WT is a genetically heterogeneous and intricate disorder. The majority cases are sporadic, and only 1–2% are familial (10,11). To data, many WT susceptibility genes and epigenetic alterations have been reported (12). Wilms tumor gene 1 (WT1) at 11p13 was a tumor suppressor, the mutation in which was first identified in WT. It encodes a transcription factor important in multiple phases of normal kidney. And the somatic mutations of WT1 are seen in 10% to 20% of sporadic WT (10). WT1 mutation also frequently accompany with canonical Wnt activation, due to the activating mutation of β-catenin (CTNNB1) (13). WTX encodes a protein facilitating β-catenin degradation. Its inactivating mutations may occur in 15% to 20% WT patients (14). It was reported that the mutations of WT1, CTNNB1 and WTX are implicated in nearly 1/3 WT cases (15). Other genetic loci implicated in WT infrequently are the familial predisposition loci FWT1 at 17q12-q21 and FWT2 at 19q13.4 (16). And the TRIP13, which encodes a highly conserved AAA + ATPase that contributes to homolog pairing, synapsis, and recombination during meiosis. The biallelic loss-of-function mutations of TRIP13 are prone to chromosome segregation dysfunction and confer a high risk of WT (17). Besides, the Q177R mutation of the transcription factors SIX1/2 shifts DNA binding specificity, which may induce subtle changes in the gene regulatory capacity of SIX1/2, and thereby change the expression profile of downstream target gene. The mutations in the microRNA processing genes DROSHA/DGCR8 affect the miRNA processing and maturing, then alter miRNA expression patterns, such as all members of the miR-200 family and Let-7a.

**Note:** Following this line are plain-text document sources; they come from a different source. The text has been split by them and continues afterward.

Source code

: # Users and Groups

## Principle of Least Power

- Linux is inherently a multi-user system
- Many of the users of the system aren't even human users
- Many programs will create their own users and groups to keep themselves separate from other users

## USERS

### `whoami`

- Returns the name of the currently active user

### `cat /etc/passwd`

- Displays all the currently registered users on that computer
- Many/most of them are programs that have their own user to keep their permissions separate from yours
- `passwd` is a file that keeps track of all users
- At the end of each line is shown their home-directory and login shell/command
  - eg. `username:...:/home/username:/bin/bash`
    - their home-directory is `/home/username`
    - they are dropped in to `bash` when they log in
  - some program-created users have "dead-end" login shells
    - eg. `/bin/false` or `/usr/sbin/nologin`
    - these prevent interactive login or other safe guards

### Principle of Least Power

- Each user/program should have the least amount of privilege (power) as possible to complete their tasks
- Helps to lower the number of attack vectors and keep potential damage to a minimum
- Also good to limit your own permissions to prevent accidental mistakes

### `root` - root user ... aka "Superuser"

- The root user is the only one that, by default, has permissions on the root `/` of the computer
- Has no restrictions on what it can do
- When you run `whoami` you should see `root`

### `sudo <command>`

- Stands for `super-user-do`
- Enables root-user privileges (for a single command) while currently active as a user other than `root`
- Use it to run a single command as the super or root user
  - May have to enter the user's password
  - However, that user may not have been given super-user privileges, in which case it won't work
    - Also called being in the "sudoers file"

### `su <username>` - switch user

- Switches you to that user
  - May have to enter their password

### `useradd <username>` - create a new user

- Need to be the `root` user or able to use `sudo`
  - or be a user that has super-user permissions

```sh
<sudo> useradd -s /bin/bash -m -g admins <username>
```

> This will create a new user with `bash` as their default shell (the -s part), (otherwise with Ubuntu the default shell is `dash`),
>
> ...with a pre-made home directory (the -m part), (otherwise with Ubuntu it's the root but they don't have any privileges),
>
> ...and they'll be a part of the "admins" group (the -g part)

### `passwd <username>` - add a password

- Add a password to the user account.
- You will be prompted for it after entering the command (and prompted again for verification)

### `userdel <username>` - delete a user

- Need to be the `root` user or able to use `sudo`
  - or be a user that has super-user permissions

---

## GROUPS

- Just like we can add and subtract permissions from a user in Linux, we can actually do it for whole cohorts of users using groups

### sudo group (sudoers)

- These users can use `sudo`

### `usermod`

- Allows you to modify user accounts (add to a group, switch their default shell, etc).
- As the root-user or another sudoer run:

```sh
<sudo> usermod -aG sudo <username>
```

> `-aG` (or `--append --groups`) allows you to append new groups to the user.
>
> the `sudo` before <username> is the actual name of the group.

All of these mutations were reported to be involved in the development and progression of WT (18,19). Recent research reported that germline mutations of CHEK2 may reduce its kinase activity and affect RNA splicing, therefore involving in the progress of WT. The MYCN germline mutations that lead to aberrant activation, the deletions of DIS3L2, the HACE1 germline mutations that lead to promoter methylation and the germline mutations of CDKN2A and CDKN2B that lead to their homozygous deletion will all play a role in the WT development (20). Furthermore, SNPs in several genes including BARD1 (21), LIN28 (22), miR-423 (23) and ERCC2 (24) have been found to predispose to WT.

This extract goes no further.